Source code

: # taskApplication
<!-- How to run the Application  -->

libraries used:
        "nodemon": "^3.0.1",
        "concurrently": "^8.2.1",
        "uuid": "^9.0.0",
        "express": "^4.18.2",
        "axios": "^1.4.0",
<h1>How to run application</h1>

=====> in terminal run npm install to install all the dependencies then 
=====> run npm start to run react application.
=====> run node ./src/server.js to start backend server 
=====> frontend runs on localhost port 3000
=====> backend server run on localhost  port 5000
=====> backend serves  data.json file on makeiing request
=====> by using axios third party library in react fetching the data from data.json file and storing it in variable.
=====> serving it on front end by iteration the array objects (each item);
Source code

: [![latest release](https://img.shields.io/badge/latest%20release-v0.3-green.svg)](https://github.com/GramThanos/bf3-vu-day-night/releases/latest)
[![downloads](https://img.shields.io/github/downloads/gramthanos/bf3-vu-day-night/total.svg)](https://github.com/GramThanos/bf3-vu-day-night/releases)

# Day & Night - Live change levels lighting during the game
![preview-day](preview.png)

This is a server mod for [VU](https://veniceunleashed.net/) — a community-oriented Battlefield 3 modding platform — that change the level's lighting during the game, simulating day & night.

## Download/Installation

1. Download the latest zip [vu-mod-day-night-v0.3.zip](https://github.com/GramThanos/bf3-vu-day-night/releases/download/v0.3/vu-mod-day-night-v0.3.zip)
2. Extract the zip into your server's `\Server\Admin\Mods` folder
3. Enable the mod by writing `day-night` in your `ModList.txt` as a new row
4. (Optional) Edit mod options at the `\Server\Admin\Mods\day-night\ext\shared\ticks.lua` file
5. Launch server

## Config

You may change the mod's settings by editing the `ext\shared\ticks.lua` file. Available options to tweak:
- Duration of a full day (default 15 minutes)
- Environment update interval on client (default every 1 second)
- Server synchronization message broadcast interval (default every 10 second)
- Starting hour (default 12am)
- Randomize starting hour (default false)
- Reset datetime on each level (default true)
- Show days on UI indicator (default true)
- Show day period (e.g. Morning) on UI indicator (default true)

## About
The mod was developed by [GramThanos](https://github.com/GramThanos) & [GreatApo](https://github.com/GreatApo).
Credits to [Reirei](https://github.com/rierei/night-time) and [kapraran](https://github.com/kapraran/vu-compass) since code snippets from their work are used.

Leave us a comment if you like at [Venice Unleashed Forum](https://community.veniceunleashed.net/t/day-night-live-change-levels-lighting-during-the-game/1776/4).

EXERCISE DESCRIPTION: For each record in the listing, output it again exactly.

RESULT FOR THIS EXERCISE:
Source code

: # taskApplication
<!-- How to run the Application  -->

libraries used:
        "nodemon": "^3.0.1",
        "concurrently": "^8.2.1",
        "uuid": "^9.0.0",
        "express": "^4.18.2",
        "axios": "^1.4.0",
<h1>How to run application</h1>

=====> in terminal run npm install to install all the dependencies then 
=====> run npm start to run react application.
=====> run node ./src/server.js to start backend server 
=====> frontend runs on localhost port 3000
=====> backend server run on localhost  port 5000
=====> backend serves  data.json file on makeiing request
=====> by using axios third party library in react fetching the data from data.json file and storing it in variable.
=====> serving it on front end by iteration the array objects (each item);
Source code

: [![latest release](https://img.shields.io/badge/latest%20release-v0.3-green.svg)](https://github.com/GramThanos/bf3-vu-day-night/releases/latest)
[![downloads](https://img.shields.io/github/downloads/gramthanos/bf3-vu-day-night/total.svg)](https://github.com/GramThanos/bf3-vu-day-night/releases)

# Day & Night - Live change levels lighting during the game
![preview-day](preview.png)

This is a server mod for [VU](https://veniceunleashed.net/) — a community-oriented Battlefield 3 modding platform — that change the level's lighting during the game, simulating day & night.

## Download/Installation

1. Download the latest zip [vu-mod-day-night-v0.3.zip](https://github.com/GramThanos/bf3-vu-day-night/releases/download/v0.3/vu-mod-day-night-v0.3.zip)
2. Extract the zip into your server's `\Server\Admin\Mods` folder
3. Enable the mod by writing `day-night` in your `ModList.txt` as a new row
4. (Optional) Edit mod options at the `\Server\Admin\Mods\day-night\ext\shared\ticks.lua` file
5. Launch server

## Config

You may change the mod's settings by editing the `ext\shared\ticks.lua` file. Available options to tweak:
- Duration of a full day (default 15 minutes)
- Environment update interval on client (default every 1 second)
- Server synchronization message broadcast interval (default every 10 second)
- Starting hour (default 12am)
- Randomize starting hour (default false)
- Reset datetime on each level (default true)
- Show days on UI indicator (default true)
- Show day period (e.g. Morning) on UI indicator (default true)

## About
The mod was developed by [GramThanos](https://github.com/GramThanos) & [GreatApo](https://github.com/GreatApo).
Credits to [Reirei](https://github.com/rierei/night-time) and [kapraran](https://github.com/kapraran/vu-compass) since code snippets from their work are used.

Leave us a comment if you like at [Venice Unleashed Forum](https://community.veniceunleashed.net/t/day-night-live-change-levels-lighting-during-the-game/1776/4).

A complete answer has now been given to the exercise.